BEGIN DATA EXCERPTS
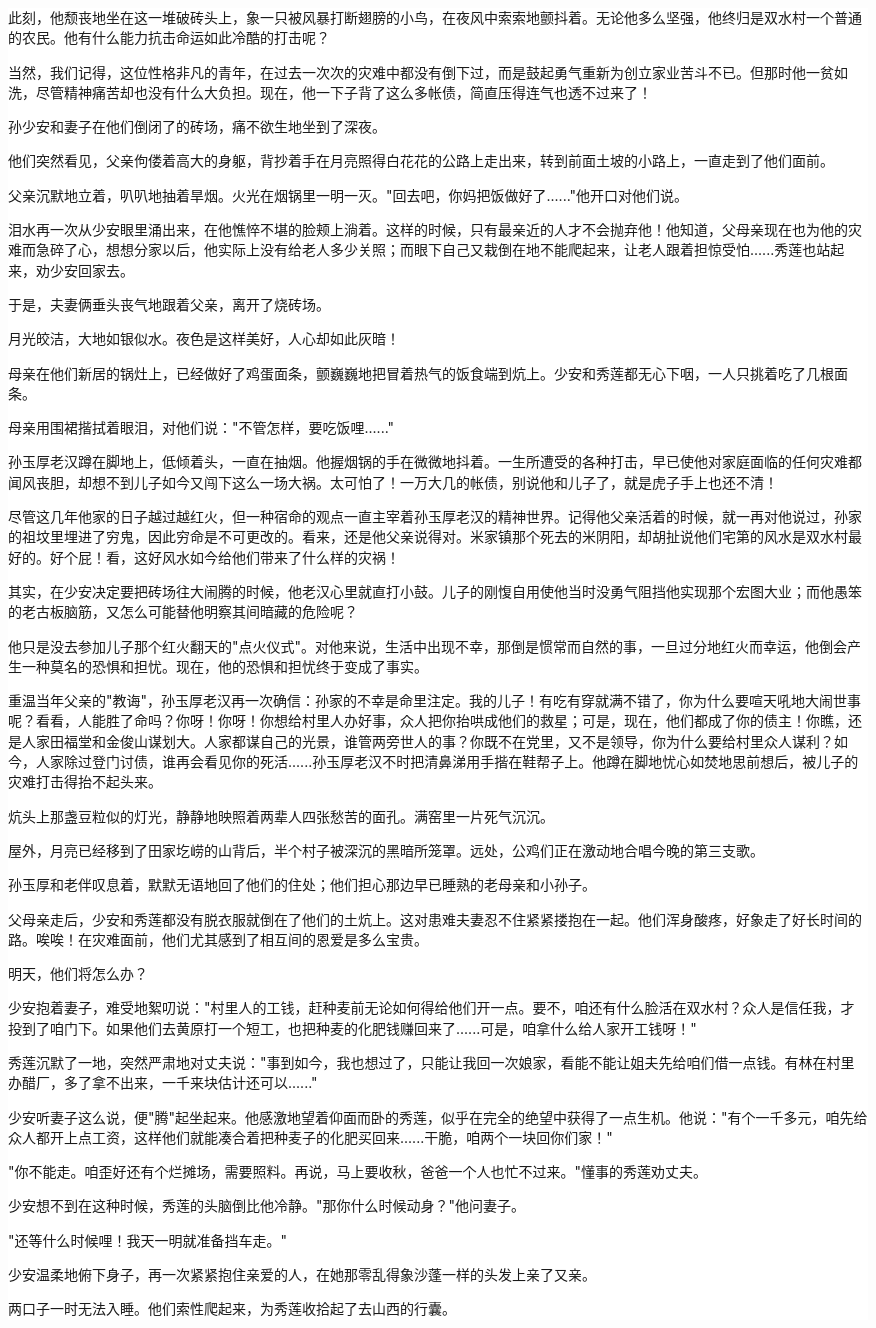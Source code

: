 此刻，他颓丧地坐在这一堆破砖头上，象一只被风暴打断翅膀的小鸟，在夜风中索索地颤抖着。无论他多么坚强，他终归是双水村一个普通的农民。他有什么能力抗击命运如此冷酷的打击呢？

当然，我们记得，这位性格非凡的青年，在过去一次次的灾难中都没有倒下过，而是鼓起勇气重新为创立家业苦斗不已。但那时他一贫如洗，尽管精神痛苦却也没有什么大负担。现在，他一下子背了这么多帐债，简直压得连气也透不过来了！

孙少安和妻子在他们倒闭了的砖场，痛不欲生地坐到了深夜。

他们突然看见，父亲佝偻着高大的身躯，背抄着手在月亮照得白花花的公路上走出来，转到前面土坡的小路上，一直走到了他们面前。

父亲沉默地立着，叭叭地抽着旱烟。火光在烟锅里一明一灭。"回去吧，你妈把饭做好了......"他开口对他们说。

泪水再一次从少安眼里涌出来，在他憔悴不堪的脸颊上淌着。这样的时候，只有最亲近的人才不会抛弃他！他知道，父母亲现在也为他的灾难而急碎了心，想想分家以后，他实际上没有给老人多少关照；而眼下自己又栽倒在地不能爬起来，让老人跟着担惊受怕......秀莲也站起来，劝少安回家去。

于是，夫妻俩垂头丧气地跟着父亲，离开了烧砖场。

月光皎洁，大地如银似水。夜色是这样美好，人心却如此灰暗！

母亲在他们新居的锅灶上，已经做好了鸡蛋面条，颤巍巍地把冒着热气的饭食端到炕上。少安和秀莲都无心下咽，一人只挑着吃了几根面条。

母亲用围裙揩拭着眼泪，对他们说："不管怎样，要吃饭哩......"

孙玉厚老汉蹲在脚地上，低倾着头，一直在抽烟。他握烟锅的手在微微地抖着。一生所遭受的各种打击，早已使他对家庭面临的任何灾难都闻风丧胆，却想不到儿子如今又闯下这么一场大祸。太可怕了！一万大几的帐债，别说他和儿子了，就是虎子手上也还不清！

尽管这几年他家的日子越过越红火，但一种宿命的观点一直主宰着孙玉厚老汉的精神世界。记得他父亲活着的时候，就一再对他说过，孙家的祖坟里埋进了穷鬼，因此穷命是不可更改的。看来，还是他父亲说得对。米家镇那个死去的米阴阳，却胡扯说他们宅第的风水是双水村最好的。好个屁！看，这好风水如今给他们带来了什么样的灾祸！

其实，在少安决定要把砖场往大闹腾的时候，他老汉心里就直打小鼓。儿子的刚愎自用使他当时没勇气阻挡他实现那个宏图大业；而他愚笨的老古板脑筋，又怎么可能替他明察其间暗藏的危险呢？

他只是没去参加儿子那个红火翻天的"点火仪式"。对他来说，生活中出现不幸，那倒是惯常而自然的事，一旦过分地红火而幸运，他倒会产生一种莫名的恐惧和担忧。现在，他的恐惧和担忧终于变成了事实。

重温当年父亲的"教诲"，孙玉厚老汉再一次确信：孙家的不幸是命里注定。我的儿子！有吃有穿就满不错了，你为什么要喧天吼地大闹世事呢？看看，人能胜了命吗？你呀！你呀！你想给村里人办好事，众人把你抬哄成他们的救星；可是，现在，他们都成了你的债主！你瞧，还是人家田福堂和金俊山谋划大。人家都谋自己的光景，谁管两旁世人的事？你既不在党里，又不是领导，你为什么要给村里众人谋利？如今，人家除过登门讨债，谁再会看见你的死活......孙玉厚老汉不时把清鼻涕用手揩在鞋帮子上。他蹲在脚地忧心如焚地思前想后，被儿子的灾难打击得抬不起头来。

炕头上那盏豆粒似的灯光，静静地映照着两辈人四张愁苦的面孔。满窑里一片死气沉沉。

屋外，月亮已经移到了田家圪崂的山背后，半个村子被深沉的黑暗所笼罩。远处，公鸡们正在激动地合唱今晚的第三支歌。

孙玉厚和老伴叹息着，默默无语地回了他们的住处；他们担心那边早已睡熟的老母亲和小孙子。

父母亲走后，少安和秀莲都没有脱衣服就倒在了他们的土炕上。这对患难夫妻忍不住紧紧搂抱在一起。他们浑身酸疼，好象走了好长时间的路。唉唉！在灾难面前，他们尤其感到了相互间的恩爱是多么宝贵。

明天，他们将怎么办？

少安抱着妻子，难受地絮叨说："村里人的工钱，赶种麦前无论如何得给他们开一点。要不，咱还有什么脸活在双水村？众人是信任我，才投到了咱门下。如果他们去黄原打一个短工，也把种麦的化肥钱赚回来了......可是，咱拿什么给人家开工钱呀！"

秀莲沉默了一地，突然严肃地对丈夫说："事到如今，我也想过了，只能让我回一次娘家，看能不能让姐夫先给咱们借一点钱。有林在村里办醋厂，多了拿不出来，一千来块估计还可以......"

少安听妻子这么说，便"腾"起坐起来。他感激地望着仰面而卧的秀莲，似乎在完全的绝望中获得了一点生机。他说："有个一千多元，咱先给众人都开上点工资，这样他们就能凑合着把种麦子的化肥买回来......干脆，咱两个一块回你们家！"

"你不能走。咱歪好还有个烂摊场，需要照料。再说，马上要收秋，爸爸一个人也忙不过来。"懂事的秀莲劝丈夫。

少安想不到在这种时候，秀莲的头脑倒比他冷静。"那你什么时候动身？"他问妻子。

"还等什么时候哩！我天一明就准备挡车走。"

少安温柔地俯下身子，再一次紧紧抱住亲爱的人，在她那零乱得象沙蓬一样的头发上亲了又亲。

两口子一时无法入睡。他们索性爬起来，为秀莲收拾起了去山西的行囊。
END DATA EXCERPTS
BEGIN DATA EXCERPTS
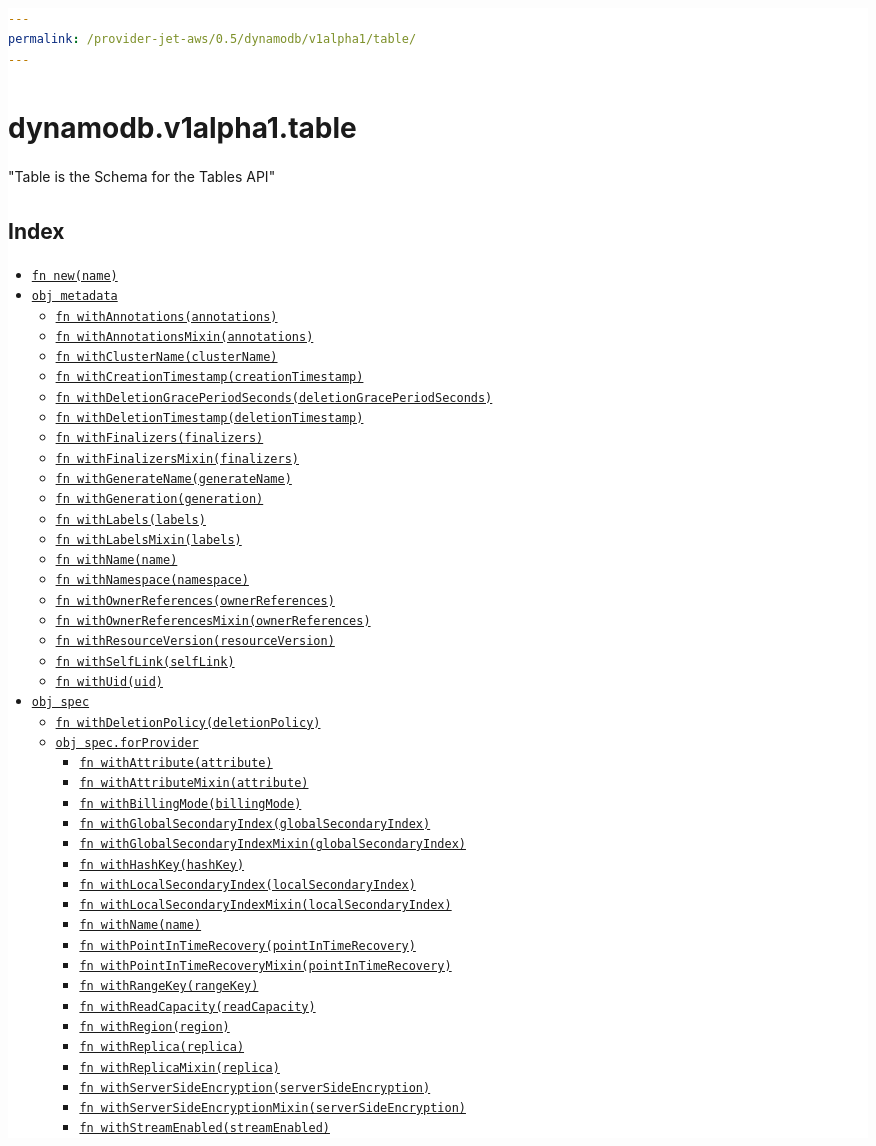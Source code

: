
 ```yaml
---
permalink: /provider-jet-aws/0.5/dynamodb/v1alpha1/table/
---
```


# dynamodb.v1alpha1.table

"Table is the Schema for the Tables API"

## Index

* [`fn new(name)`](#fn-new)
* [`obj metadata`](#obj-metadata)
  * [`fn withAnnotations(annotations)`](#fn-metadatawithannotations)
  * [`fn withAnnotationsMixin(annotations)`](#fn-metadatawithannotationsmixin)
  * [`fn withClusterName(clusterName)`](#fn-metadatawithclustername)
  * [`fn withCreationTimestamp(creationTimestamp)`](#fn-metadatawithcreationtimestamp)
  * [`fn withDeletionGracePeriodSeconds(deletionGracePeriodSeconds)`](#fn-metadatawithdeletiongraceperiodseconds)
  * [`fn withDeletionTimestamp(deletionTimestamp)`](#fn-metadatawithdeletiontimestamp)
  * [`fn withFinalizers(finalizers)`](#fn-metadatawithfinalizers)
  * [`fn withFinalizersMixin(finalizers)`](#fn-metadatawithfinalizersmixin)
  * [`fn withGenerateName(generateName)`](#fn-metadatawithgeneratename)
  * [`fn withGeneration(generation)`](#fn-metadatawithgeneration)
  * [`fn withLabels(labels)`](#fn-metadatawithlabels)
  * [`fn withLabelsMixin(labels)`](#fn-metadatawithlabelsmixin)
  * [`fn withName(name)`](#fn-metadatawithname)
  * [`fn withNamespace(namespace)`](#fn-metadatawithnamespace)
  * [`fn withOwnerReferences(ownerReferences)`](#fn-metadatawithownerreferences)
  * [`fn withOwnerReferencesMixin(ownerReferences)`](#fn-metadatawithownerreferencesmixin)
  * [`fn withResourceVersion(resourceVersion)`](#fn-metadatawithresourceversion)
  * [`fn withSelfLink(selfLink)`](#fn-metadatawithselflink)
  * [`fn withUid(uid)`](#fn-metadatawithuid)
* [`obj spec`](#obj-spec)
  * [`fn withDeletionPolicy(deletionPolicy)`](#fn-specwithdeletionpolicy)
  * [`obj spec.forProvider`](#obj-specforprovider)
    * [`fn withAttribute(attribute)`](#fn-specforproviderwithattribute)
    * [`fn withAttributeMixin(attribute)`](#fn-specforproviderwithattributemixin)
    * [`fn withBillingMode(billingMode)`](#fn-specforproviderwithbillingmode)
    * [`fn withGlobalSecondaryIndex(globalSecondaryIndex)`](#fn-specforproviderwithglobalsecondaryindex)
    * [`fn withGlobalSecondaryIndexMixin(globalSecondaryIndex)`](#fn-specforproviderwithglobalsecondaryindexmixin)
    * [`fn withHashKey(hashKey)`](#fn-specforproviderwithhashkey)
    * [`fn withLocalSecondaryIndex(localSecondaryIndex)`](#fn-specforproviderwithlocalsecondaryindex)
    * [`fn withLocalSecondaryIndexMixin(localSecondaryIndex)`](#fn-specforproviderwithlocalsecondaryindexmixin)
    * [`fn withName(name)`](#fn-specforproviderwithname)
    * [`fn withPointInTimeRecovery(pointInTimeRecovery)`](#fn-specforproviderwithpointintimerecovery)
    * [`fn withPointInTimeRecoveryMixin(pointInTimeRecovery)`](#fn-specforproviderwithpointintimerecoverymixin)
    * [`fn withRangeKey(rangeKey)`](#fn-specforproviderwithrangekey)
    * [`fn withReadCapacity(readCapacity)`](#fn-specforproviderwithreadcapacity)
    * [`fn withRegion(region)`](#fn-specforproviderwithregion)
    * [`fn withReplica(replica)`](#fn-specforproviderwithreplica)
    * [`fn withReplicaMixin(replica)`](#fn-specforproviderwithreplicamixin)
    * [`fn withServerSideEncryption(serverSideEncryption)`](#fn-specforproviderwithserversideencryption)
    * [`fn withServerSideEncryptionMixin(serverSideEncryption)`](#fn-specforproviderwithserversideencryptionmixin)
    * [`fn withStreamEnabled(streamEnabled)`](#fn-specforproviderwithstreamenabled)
END DATA EXCERPTS
EXERCISE:
Would you copy every line of the entries in which "attribute" appears?

FINAL ANSWER:
    * [`fn withAttribute(attribute)`](#fn-specforproviderwithattribute)
    * [`fn withAttributeMixin(attribute)`](#fn-specforproviderwithattributemixin)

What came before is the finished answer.